Using the Metadata Browser on the Hue Web UI

Scenario

Users can use the Hue web UI to manage Hive metadata in an MRS cluster.

For versions earlier than MRS 1.9.2, MRS clusters with Kerberos authentication enabled support this function.

Using Metastore Manager

Access the Hue web UI. For details, see Accessing the Hue Web UI.

Choose Data Browsers > Metastore Tables, and access Metastore Manager.

  • Viewing metadata of Hive tables

    In the left navigation pane, move the cursor to a table and click image1 on the right. The metadata of the Hive table is displayed.

  • Managing metadata of Hive tables

    On the metadata page of a Hive table, you can click image2 in the upper right corner to import data, click image3 to browse data, and click image4 to view the location of the table file.

    Caution

    The Hue page is used to view and analyze data such as files and tables. Do not perform high-risk management operations such as deleting objects on the page. If an operation is required, you are advised to perform the operation on each component after confirming that the operation has no impact on services. For example, you can use the HDFS client to perform operations on HDFS files and use the Hive client to perform operations on Hive tables.

  • Managing Hive metadata tables

    Click image5 in the upper right corner to create a table in the database based on the uploaded files. Or click image6 in the upper right corner to manually create a table.

Accessing Metastore Manager

  1. Access the Hue web UI. For details, see Accessing the Hue Web UI.

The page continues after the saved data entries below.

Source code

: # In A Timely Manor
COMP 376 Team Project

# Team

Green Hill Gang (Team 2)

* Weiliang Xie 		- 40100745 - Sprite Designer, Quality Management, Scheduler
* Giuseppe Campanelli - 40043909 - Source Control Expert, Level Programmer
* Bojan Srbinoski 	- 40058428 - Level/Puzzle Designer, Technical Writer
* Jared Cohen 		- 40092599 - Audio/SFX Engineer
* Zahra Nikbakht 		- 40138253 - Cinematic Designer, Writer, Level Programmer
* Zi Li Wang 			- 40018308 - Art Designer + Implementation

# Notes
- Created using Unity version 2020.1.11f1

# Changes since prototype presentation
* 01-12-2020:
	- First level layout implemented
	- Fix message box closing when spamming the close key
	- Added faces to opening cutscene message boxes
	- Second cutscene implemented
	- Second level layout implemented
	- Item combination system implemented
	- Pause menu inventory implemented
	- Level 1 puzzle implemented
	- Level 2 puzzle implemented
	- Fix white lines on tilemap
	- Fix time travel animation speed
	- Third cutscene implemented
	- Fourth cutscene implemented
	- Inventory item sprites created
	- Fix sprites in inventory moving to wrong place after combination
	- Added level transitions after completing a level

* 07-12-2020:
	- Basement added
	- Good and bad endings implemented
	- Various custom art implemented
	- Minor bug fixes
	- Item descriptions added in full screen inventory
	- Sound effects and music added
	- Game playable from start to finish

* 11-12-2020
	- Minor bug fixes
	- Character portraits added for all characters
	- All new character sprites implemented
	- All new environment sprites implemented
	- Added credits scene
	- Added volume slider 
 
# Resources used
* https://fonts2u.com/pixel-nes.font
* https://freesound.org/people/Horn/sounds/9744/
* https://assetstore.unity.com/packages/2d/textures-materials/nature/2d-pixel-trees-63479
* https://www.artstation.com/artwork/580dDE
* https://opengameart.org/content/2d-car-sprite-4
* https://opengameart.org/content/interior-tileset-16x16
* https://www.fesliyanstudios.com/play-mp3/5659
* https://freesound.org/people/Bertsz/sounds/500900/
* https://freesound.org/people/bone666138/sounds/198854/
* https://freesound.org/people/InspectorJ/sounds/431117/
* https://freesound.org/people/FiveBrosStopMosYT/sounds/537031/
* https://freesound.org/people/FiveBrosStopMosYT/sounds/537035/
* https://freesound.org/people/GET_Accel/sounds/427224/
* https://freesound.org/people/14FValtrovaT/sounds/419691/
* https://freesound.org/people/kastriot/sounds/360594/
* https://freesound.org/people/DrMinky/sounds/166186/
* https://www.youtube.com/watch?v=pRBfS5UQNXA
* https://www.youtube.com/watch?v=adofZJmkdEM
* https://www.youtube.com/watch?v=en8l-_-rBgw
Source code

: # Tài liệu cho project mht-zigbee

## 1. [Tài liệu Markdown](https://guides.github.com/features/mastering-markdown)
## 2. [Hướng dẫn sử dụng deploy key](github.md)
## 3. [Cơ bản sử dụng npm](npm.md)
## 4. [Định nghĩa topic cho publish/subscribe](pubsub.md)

  2. Choose Data Browsers > Metastore Tables, and access Metastore Manager.

    Metastore Manager supports the following functions:

    • Creating a Hive table from a file

    • Manually creating a Hive table

    • Viewing Hive table metadata

Creating a Hive table from a File

  1. Access Metastore Manager and select a database in Databases.

    The default database is default.

  2. Click image7. The Create a new table from a file page is displayed.

  3. Select a file.

    1. In Table Name, enter a Hive table name.

      A Hive table name contains no more than 128 characters, including letters, numbers, or underscores (_), and must start with a letter or number.

    2. In Description, enter description about the Hive table as required.

    3. In Input File or Location, click image8 and select a Hive table file from HDFS. The file is used to store new data of the Hive table.

      If the file is not stored in HDFS, click Upload a file to upload the file from the local directory to HDFS. Multiple files can be simultaneously uploaded. The files cannot be empty.

    4. If you need to import the data in the file to the Hive table, select Import data as Load method. By default, Import data is selected.

      If you select Create External Table, a Hive external table is created.

      Note

      If you select Create External Table, set Input File or Location to a path.

      If you select Leave Empty, an empty Hive table is created.

    5. Click Next.

  4. Set a delimiter.

    1. In Delimiter, select one.

      If your desired delimiter is not in the list, select Other.. and enter a delimiter.

    2. Click Preview to preview data processing.

    3. Click Next.

  5. Define a column.

    1. If you click image9 on the right side of Use first row as column names, the first row of data in the file is used as a column name. If you do not click it, the first row of data is not used as the column name.

    2. In Column name, set a name for each column.

      A Hive table name contains no more than 128 characters, including letters, numbers, or underscores (_), and must start with a letter or number.

      Note

      You can rename columns in batches by clicking image10 on the right side of Bulk edit column names. Enter all column names and separate them by commas (,).

    3. In Column Type, select a type for each column.

  6. Click Create Table to create the table. Wait for Hue to display information about the Hive table.

Manually Creating a Hive Table

  1. Access Metastore Manager and select a database in Databases.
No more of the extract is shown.